The history of Minera is closely related to that of its lead mines. Although earlier use, dating back perhaps as far as the Roman occupation, has been suggested, the first clear documentary evidence of the industry appears during the reign of Edward I, when miners from Minera were sent to Cornwall to help develop the tin mining industry. Extraction of lead and coal was later joined by the quarrying of silica stone and limestone, with three lime kilns being recorded in operation at Minera Mill in 1620. Further industrial development took place in the 19th century. The lead mines expanded under the guidance of engineer John Taylor and the Minera Limeworks came into operation, while a branch of the North Wales Mineral Railway was built in 1844 to serve the area.
There is thought to have been a "chapel of ease" to Wrexham parish church as early as 1577: built of wood, it was successively rebuilt in 1728-33 and 1815. The growing population of the area meant that Minera (previously a township of the parish of Wrexham) was created as a separate ecclesiastical parish in 1844. In 1864-5 the old church, which had become dilapidated, was demolished and a new church built to designs by Kennedy and Rogers of Bangor, preserving the outlines and interior of the old building. Minera's first Wesleyan Methodist chapel was built in 1804; it was originally named Minera Chapel, but in 1859, it was renamed Pen-y-Bryn.

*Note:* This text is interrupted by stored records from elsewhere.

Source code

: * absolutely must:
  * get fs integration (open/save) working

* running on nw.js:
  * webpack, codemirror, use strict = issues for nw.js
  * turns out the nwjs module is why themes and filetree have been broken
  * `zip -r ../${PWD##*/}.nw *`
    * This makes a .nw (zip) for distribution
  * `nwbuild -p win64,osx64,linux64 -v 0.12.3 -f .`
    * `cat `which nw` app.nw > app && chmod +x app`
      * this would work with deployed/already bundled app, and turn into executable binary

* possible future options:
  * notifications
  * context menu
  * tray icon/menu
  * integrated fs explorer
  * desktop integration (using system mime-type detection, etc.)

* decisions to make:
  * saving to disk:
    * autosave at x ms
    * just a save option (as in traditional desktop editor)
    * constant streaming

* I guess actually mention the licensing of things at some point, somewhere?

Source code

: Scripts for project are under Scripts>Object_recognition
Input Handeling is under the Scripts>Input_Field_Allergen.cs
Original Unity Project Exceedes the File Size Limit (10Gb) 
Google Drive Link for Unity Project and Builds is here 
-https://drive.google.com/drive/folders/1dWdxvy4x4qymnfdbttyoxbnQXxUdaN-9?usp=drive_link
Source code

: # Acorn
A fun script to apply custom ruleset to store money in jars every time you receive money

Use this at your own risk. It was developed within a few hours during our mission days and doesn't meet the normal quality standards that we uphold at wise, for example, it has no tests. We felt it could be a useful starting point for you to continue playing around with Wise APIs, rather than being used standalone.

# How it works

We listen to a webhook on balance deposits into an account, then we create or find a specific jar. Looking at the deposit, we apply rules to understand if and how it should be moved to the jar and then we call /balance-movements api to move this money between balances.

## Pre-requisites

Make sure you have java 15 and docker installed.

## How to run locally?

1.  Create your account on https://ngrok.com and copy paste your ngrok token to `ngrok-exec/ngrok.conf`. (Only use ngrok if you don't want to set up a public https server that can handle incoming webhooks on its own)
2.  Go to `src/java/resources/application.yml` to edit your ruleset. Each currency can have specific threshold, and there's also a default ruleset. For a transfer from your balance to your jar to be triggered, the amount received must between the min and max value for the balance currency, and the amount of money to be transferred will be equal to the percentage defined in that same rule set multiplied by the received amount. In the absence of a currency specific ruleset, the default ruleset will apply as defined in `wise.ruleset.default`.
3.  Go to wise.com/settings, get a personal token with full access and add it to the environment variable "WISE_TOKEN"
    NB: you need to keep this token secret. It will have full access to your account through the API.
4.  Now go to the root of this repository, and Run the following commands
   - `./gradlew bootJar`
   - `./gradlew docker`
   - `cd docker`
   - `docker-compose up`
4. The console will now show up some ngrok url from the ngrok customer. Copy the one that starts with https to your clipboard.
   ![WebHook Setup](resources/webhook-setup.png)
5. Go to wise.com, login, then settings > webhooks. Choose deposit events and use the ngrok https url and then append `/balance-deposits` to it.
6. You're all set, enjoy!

When passenger services were introduced on the railway, the vicarage doubled as Vicarage Halt, a small passenger and parcels station with platform, only one hundred metres from Coedpoeth station.
The lead and zinc mining industry declined in the early years of the 20th century, the mines finally closing in 1914 (the engine house of the Meadow Shaft remained standing in a derelict condition until the early 1990s, when it was restored). Despite the loss of its traditional industries the village of Minera expanded rapidly in the period after World War II, thanks to the construction of council housing estates.
The civil parish of Minera, whose boundaries approximated those of the old township of Minera, was replaced by the community of Minera under the terms of the Local Government Act 1972; the records of the old Minera Parish Council are held in the Denbighshire Record Office.